These are the fruits that I’ve been enjoying so much of lately: 


The tangerine is from our own backyard tree, the orange in the center is a Valencia orange from the tree on the side of the house, and the lemon is just one of the three giant fruits given to us by a friend from her own backyard lemon tree.

We have an enormous lot of Valencia oranges to go through yet. So far, we have been out to that tree at least 6 times to pick the fruit in large buckets and, when desperate, laundry baskets that weren’t in use at the moment (don’t worry, I’ve cleaned them thoroughly before any laundry was to actually go inside of them).  It think it’s safe to say that we have pulled at least a hundred oranges from that tree, give or take, and that’s not including what the neighbors have claimed as their own (a huge limb hangs over their backyard fence and we’ve told them pick ‘em if you got ‘em!).  There are still so many oranges left on that tree that I don’t think we’ll get to them in time before the first really hard freeze renders them useless. But we’re trying! 




All this gathering of valencias has resulted in quite a few shipments of juice oranges to our loved ones across half the country.  What we decide to keep for ourselves goes straight into a pitcher for us to enjoy with breakfast. Or with vodka.  Don’t judge me.

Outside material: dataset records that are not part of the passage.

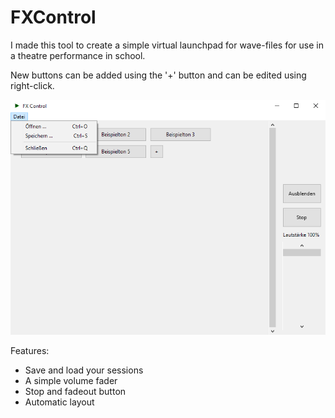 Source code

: # FXControl
I made this tool to create a simple virtual launchpad for wave-files for use in a theatre performance in school. 

New buttons can be added using the '+' button and can be edited using right-click.

![preview](https://raw.githubusercontent.com/McLP2/FXControl/master/preview.png)

Features:
* Save and load your sessions
* A simple volume fader
* Stop and fadeout button
* Automatic layout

This bucket you see in the photograph above contains 25 valencia oranges, which is just the right amount to yield a full pitcher of freshly squeeze orange juice.  It’s tiring work to juice so many oranges and certainly not something I could do every day.  However,  after watching a report on ABC News last night about just how misleading orange juice companies can be regarding product labeling and their listing and actual use of honest ingredients, I was more than happy to make my own orange juice – not from concentrate and certainly not made with oranges from California or Brazil. 

This is the only honest-to-goodness, 100% pure Florida natural orange juice: 



 It took me a little over an hour to press all the juice out of every single Valencia that I’d halved and squeezed like my life depended on it. Five oranges only yield about 12 ounces, or 1.5 cups, so it can be time-consuming and quite the physical endeavor. My hands increasingly became cramped and the thick pulp of the oranges’ insides made it difficult for the juice to pass through the strainer at times, resulting in frequent rinsing and constant interruption.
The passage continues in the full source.